**Work task:**
Wherever a line of the data contains "Production", copy that line.

*** Data under study Section Begins ***

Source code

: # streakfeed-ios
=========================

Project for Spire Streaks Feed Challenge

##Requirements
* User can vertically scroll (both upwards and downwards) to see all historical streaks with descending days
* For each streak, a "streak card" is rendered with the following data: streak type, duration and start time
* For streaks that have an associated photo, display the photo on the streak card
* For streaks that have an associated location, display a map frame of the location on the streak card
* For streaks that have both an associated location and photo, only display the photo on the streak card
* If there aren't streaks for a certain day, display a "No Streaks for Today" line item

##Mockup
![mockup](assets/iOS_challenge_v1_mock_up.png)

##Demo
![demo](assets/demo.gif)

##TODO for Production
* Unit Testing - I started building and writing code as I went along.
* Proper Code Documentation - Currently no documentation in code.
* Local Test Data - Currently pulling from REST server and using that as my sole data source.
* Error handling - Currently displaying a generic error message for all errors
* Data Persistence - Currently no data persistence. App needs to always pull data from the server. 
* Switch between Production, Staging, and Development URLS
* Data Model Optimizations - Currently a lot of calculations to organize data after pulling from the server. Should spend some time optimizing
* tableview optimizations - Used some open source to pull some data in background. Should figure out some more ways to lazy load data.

*** Data under study Section Ends ***
*** Data under study Section Begins ***

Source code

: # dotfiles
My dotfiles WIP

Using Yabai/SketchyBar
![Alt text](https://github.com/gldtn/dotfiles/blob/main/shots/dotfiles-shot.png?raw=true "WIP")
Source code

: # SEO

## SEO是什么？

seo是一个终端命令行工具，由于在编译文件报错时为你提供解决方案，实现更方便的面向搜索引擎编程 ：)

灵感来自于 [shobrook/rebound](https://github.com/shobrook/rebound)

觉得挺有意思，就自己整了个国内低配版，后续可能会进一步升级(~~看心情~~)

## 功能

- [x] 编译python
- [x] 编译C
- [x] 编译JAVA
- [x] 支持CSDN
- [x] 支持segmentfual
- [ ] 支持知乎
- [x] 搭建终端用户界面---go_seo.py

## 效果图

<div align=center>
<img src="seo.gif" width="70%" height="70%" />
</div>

*** Data under study Section Ends ***

**Output for this exercise:**
##TODO for Production
* Switch between Production, Staging, and Development URLS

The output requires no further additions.